PUNTA GORDA, Fla.—A Florida judge in Leon County has cleared the way for parents to have their day in court over the tussle regarding school mask mandate policies.
A lawsuit was filed in early August by parents opposed to the governor’s order banning school districts from imposing mask mandates without the option for parents to opt out by written statement. The judge on Aug. 19 sided with parents and said they had a legal right to sue, overruling the state’s arguments.
The initial complaint made by St Petersburg attorney Charles Gallagher argued that the governor’s order “impairs the safe operation of schools.” In the complaint, he wrote that the governor’s order took away districts’ “constitutional powers to operate, supervise, and control schools” under their supervision.
Gov. Ron DeSantis’ attorney Michael Abel had moved to dismiss the case, but Judge John Cooper said that the case “deserved to be considered on its merits rather than dismiss it.” He said he wanted to hear the evidence in the case.
“This case needs to be heard and a record should be made,” Cooper said during the hearing. “I’m dealing with a good group of lawyers who will present evidence in this case—I look forward to hearing your arguments.”
The Leon County judge has set aside three days next week beginning Monday to decide whether to block the enforcement of the governor’s order as they hear technical evidence on both sides.
In a near three-hour meeting, the judge said, “I do believe they (the parents) have a right to challenge the governor—they have the right to have their case heard—I am not deciding whether they are right or wrong. We’ll have to see what the evidence shows.”
So far, five Florida county school districts are in non-compliance with the governor’s order by only allowing those children with medical exemptions to opt-out of mask wearing, without consideration for the protections for parental choice as laid out in the Parents Bill of Rights.

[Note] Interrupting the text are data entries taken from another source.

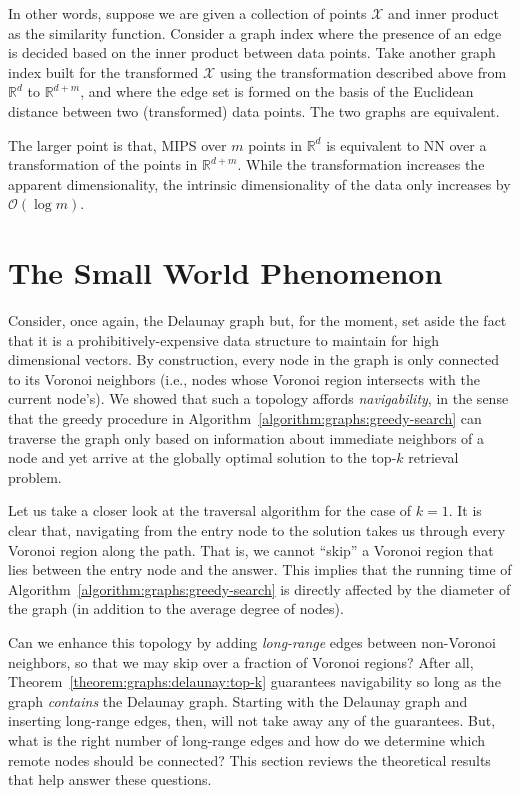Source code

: \begin{svgraybox}
    In other words, suppose we are given a collection of points $\mathcal{X}$
    and inner product as the similarity function. Consider a graph index where
    the presence of an edge is decided based on the inner product between data points.
    Take another graph index built for the transformed $\mathcal{X}$
    using the transformation described above from $\mathbb{R}^d$ to $\mathbb{R}^{d + m}$,
    and where the edge set is formed on the basis of the Euclidean distance between two
    (transformed) data points. The two graphs are equivalent.

    The larger point is that, MIPS over $m$ points in $\mathbb{R}^d$ is equivalent
    to NN over a transformation of the points in $\mathbb{R}^{d + m}$.
    While the transformation increases the apparent dimensionality,
    the intrinsic dimensionality of the data only increases by $\mathcal{O}(\log m)$.
\end{svgraybox}

\section{The Small World Phenomenon}
Consider, once again, the Delaunay graph but, for the moment, set aside
the fact that it is a prohibitively-expensive data structure to maintain for
high dimensional vectors. By construction, every node in the graph is only
connected to its Voronoi neighbors (i.e., nodes whose Voronoi region intersects
with the current node's). We showed that such a topology affords \emph{navigability},
in the sense that the greedy procedure in Algorithm~\ref{algorithm:graphs:greedy-search}
can traverse the graph only based on information about immediate neighbors of a node
and yet arrive at the globally optimal solution to the top-$k$ retrieval problem.

\begin{svgraybox}
Let us take a closer look at the traversal algorithm for the case of $k=1$.
It is clear that, navigating from the entry node to the solution takes us through
every Voronoi region along the path. That is, we cannot ``skip'' a Voronoi region
that lies between the entry node and the answer. This implies that the running time
of Algorithm~\ref{algorithm:graphs:greedy-search} is directly affected by the diameter
of the graph (in addition to the average degree of nodes).
\end{svgraybox}

Can we enhance this topology by adding \emph{long-range} edges between non-Voronoi
neighbors, so that we may skip over a fraction of Voronoi regions? After all,
Theorem~\ref{theorem:graphs:delaunay:top-k} guarantees navigability so long as the graph
\emph{contains} the Delaunay graph. Starting with the Delaunay graph and inserting
long-range edges, then, will not take away any of the guarantees.
But, what is the right number of long-range edges and how do we determine
which remote nodes should be connected? This section reviews the theoretical results
that help answer these questions.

Palm Beach, Miami-Dade, and Hillsborough voted this week to join Broward and Alachua counties in ignoring the governor’s order. Three other counties will be revisiting the issue of mandatory masks with no option to opt out next week and may follow their counterparts on defying the rules being enforced by the Florida Departments of Health and Education.
The judge is giving three days for evidence to be presented beginning Monday at 9:30 a.m. ET and will make his ruling on Thursday.
“All I can do is promise you that I will do the best I can possibly do,” Cooper said as he ended the hearing.